Fragments

PKI Hell, Part 2: We Have Met the Third Party and It is Us

July 28th, 2008 | by Jan Bervar |

In part 1 of this series, I started laying out what I perceive to be the basic problems of how certificates and PKI are (ab)used today, especially in Internet applications. Today, I want to take things a step further and discuss self-signed certificates and how browsers’ user interfaces have handled them over time.

With “global PKI” certificates, one of the root certificate authorities (CAs) - whose public keys used to verify certificate signatures are embedded inside your OS or browser - issues a certificate, based on some identity verification method ranging from domain ownership to supplying substantial paperwork for Extended Validation certificates. By using the root CA as a trusted third party, you choose to trust that it will not issue certificates to its customers without proper authentication. Although the term “global PKI” may be misleading, this is the closest thing to a global PKI that we have available today.

With self-signed certificates, an entity signs its public key with its own private key - in essence, acting as both a CA and a certificate holder using the same public/private key pair. In order for another entity to verify the authenticity of the certificate (and the embedded public key), you need the public key of the signer - which is the certificate owner itself. This is a chicken-and-egg problem and obviously cannot be resolved automatically. That is why a browser will throw some sort of an exception and expect the user to resolve the situation if the certificate signer’s signature cannot be verified.

To accept a certificate whose signature could not be verified, browsers historically have displayed a warning that could be dismissed easily by a user. Moreover, these browser warnings had several problems:

• The warning was not explained intuitively. I remember Netscape browsers suggesting to users that it was *unlikely* that something was really wrong with the certificate, even though the certificate could not be verified.
• The text was not specific enough. A whole host of certificate issues - from name mismatches and expired certs to unverifiable certs - were presented using the same user interface, although the severity of these issues is not exactly comparable.
• The certificate warning was too similar to other warnings. It sounded much like “Do you want scripts to run? Do you want to submit information to the Internet?” and so on, leading users to become conditioned to click on “Yes” to bypass such messages.

Internet Explorer 7 first broke this tradition by throwing a full-page error when a certificate problem was encountered, and encouraging users NOT to proceed with the session. Firefox 3 is even more fascist, requiring you to click around quite a lot before accepting a questionable cert. There was a whole lot of uproar because of such (especially the Firefox 3) behavior, with most users seeing this as a direct attack against people who do not want to join the “global PKI” with their Internet applications.

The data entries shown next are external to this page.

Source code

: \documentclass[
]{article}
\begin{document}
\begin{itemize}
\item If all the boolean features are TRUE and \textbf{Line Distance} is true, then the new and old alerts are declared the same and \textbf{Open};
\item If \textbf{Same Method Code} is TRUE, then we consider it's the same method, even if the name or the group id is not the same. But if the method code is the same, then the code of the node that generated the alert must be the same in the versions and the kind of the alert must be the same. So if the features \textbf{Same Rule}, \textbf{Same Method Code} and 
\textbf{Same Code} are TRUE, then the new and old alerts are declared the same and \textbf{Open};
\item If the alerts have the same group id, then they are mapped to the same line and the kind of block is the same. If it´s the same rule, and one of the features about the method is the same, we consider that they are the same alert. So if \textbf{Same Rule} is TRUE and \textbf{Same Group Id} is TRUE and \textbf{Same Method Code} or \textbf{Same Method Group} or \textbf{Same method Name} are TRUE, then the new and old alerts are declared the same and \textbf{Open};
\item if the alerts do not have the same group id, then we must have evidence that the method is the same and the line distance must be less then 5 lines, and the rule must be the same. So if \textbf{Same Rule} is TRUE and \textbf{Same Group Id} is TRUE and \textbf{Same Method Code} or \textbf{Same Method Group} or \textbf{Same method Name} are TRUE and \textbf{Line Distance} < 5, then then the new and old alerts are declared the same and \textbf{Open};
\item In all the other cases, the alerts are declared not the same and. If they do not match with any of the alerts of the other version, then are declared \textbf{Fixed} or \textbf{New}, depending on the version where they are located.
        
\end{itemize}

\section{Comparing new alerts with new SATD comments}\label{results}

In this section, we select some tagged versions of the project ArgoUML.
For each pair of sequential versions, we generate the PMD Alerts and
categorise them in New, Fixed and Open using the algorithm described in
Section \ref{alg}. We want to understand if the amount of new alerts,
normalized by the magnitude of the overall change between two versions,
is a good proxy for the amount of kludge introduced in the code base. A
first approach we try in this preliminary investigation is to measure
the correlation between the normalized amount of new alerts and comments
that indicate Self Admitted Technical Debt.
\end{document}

The complainers are dead wrong. These browsers are not trying to make it more difficult to use sites that are not part of the global PKI. Rather, these browsers are trying to teach users a lesson: it is not good to use certificates that cannot be verified automatically, as these certificates provide no authenticity assurance at all, and by accepting them, you are negating all subsequent SSL/TLS security features (encryption, integrity, …), as these features rely squarely on the initial authentication.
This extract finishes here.